Tbh if it’s two floors or less on the subway, I usually find it more convenient/faster to just carry the stroller up the stairs. Only really got screwed once, when the elevator at Lex / 53 EM was out of service (and so was the escalator) and I was carrying it up out of that crazy cavern 😩
(Long line of people walking up the escalator behind me too, so I couldn’t stop, quads burning like crazy by the end of it…)
it takes forever
As someone who pushes a stroller and once used Grand Central, it's how annoying it is. You have to take like 4 elevators to get from the street to the platform for the LIRR. And the elevators aren't all close together.
Every time I tell somebody who looks like they could use it that there’s an elevator at this or that station, it ends in embarrassment for me. I think they know, they just don’t wanna use it.
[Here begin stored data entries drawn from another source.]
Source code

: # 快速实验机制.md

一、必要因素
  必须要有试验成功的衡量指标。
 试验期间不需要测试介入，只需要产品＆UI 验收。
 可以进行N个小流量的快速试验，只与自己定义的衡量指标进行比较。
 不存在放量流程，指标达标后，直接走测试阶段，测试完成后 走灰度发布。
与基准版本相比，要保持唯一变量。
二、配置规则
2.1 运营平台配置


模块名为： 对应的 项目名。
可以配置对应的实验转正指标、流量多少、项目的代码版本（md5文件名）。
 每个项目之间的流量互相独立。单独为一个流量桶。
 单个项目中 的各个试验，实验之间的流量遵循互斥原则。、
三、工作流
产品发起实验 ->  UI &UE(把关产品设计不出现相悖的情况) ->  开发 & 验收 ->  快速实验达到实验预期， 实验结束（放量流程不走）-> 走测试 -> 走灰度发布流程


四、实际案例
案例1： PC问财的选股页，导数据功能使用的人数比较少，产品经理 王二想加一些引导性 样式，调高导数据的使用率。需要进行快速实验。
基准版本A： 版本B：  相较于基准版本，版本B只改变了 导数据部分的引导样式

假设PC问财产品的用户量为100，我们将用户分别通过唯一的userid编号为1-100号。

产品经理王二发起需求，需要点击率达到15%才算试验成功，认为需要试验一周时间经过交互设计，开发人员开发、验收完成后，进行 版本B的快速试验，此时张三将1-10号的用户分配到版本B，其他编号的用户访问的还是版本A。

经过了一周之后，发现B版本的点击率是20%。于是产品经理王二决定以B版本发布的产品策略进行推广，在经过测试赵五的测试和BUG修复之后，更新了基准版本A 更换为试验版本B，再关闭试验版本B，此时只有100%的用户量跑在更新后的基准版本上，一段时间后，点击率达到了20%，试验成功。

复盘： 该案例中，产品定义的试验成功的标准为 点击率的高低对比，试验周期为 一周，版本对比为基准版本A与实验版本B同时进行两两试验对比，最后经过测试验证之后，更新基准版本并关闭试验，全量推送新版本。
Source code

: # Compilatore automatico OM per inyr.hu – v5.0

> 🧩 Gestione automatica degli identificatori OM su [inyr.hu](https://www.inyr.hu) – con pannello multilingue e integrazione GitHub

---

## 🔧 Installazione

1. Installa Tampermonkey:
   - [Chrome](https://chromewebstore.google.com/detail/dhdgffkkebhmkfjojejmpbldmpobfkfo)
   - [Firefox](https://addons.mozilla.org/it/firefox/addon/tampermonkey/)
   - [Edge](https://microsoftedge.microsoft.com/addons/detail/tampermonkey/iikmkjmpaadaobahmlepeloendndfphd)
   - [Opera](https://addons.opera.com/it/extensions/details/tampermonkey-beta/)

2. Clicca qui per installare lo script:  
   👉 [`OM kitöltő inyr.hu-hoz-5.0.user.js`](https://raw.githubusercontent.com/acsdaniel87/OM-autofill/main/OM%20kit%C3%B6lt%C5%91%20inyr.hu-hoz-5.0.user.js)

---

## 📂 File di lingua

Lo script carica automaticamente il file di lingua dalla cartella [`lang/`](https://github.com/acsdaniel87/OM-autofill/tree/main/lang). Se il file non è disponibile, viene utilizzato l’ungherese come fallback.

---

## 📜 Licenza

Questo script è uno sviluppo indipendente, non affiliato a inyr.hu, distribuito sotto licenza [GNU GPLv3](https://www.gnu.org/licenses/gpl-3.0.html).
Maybe in part because the MTA never goes out of their way to limit the number of elevator trips needed, …
Some of us also just have a huge aversion to MTA maintained elevators and know to never gamble like that. Lose that gamble once, and never again play the game again.
For a year or two I had to take the elevator and did often and I found them actually fairly well maintained. Sometimes slightly pee-smelling, but no worse than your average station, which we’ve already bought into. My complaints are: 1. Never any effort to build direct platform-to-street elevators
90's "Mother F*cking TA" trauma is real.
2. For whatever reason (perhaps that they’re hydraulic?), they decelerated very slowly and so the last foot or two was veeeeery slow. 3. Lots of crowding at big stations. Basically this is the fault of relatively low frequencies – OPTO would fix this.
The modernizations also take forever, but that’s an industry-wide issue that I can’t blame the MTA for.
…e.g., by taking away street space or creating new fare control areas to get directly to the street.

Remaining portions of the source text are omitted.